The Attorney general submitted relying on the case of Kibalama v. Alfasan Belgie CVBA (supra) and order 13 rule 6. He argued that it is only an allegation that the government of Uganda through various ministers and departments have admitted to the fact that the applicants are administrators to the estate of the Late David Watuwa are entitled to compensation for ranch No. 2 Bunyoro ranching scheme, valued at UGX 3,161,051,460 as per 15th May 2015

He contends and avers that the application is not teneable as the annexures attached to the submissions and pleadings were nothing more than internal government correspondences between senior officials consulting amongst themselves and the respondent has not addressed any correspondences to the applicants admitting liability

The annexures upon which the application is based were internal communications which do not indicate explicit admission that the applicants are entitled to compensation as alleged. He contends that the action of seeking a valuation report from the chief government valuer is one of the usual steps taken by the respondent when ascertaining the values of claims filed against the government of Uganda and does not amount to an admission of liability, and thus concluded that there are no grounds that warrant the issuance of an order of judgment on admission as per Order 13 rule 6

Counsel addressed his mind to the case of Future Stars Investments Limited v. Nasuru Civil suit No. 0012 of 2017, Justice Stephen Mubiru held as follows: under order 13 rule 6, the court is empowered to enter judgment on admission at any stage of a suit, where an admission of facts has been made either on the pleadings or otherwise. The purpose of this provision is to enable a party obtain a speedy judgment to the extent of the relief which according to the admission of other party, he is entitled to. It is a settled principle that a judgment on admission is not a matter of right but rather a matter of discretion of court.

The Attorney General submitted that a judgment on admission is not a matter of right but rather a matter of discretion of the court, because it had been submitted for the respondent that the basis of this application is internal communication that are not unequivocal about payment of compensation to the applicants

Thus court should exercise its discretion judiciary and decline to grant the order sought.

Analysis

The applicants are suing as administrators of the estate of the late Major David Watuwa, who are required to prove the allegations claimed against the respondent the Attorney general (whom we sue on behalf of government) and a judgment on admission is granted by this honorable court as per;

Order 13 rule 4 of the CPR provides for the Notice to admit facts.

"Any party may, by notice in writing, at any time not later than nine days before the day fixed for the hearing, call on any other party to admit, for the purposes of the suit only, any specific fact mentioned in the notice, and in case of refusal or neglect to admit the fact within six days after service of the notice, or within such further time as may be allowed by the court, the cost of proving the fact shall be paid by the party so neglecting or refusing whatever the result of the suit may be, unless the court otherwise directs ..."

Rule 6 thereof provides for Judgment on admissions.

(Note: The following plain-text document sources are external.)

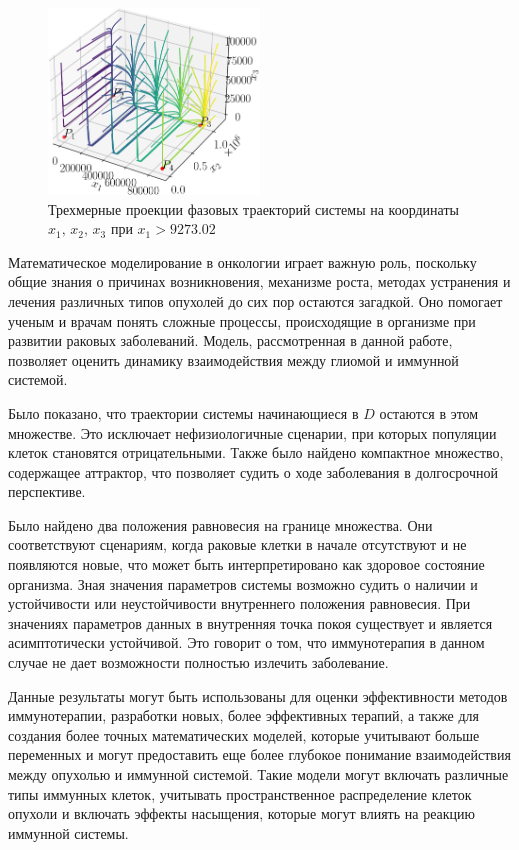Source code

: \documentclass[14pt,a4paper]{extarticle}
\begin{document}
\begin{example}
		\begin{figure}[h]
			\centering
			\includegraphics[width=0.50\textwidth]{media/Figure_14.png}
			\caption{Трехмерные проекции фазовых траекторий системы на координаты $x_1,\, x_2,\, x_3$ при $x_1 > 9273.02$}
			\label{fig:model_K5_new}
		\end{figure}
	\end{example}
	
	\begin{conclusion}
	Математическое моделирование в онкологии играет важную роль, поскольку общие знания о причинах возникновения, механизме роста, методах устранения и лечения различных типов опухолей до сих пор остаются загадкой. Оно помогает ученым и врачам понять сложные процессы, происходящие в организме при развитии раковых заболеваний. Модель, рассмотренная в данной работе, позволяет оценить динамику взаимодействия между глиомой и иммунной системой.
	
	Было показано, что траектории системы начинающиеся в $D$ остаются в этом множестве. Это исключает нефизиологичные сценарии, при которых популяции клеток становятся отрицательными. Также было найдено компактное множество, содержащее аттрактор, что позволяет судить о ходе заболевания в долгосрочной перспективе.
	
	Было найдено два положения равновесия на границе множества. Они соответствуют сценариям, когда раковые клетки в начале отсутствуют и не появляются новые, что может быть интерпретировано как здоровое состояние организма. Зная значения параметров системы возможно судить о наличии и устойчивости или неустойчивости внутреннего положения равновесия. При значениях параметров данных в \cite{model_params} внутренняя точка покоя существует и является асимптотически устойчивой. Это говорит о том, что иммунотерапия в данном случае не дает возможности полностью излечить заболевание. 
	
	Данные результаты могут быть использованы для оценки эффективности методов иммунотерапии, разработки новых, более эффективных терапий, а также для создания более точных математических моделей, которые учитывают больше переменных и могут предоставить еще более глубокое понимание взаимодействия между опухолью и иммунной системой. Такие модели могут включать различные типы иммунных клеток, учитывать пространственное распределение клеток опухоли и включать эффекты насыщения, которые могут влиять на реакцию иммунной системы.
	\end{conclusion}
	
\end{document}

Any party may at any stage of a suit, where an admission of facts has been made, either on the pleadings or otherwise, apply to the court for such judgment or order as upon the admission he or she may be entitled to, without waiting for the determination of any other question between the parties; and the court may upon the application make such order, or give such judgment, as the court may think just."

The above provisions use words "either on the pleadings or otherwise" this means that admissions come to court in other ways other than on the parties' pleadings. Circumstances where pleadings before the court contain an admission, the other party is entitled to seek judgment upon such admission. However an admission may not be disclosed on the pleading but may come to court through other ways. Such other ways include a response to a notice to admit facts as per Order 13 rule 4 of CPR by way of documents executed by parties, this can either be attached to pleadings or not, or by way of an oral or written statement made by a party during the proceedings before the court. This Court had occasion to consider this point in the case of Andrew Mirembe Tumwebaze vs Deox Tibeingana, HC MA No.149 Of 2020 (From HCCS No. 798 Of 2019).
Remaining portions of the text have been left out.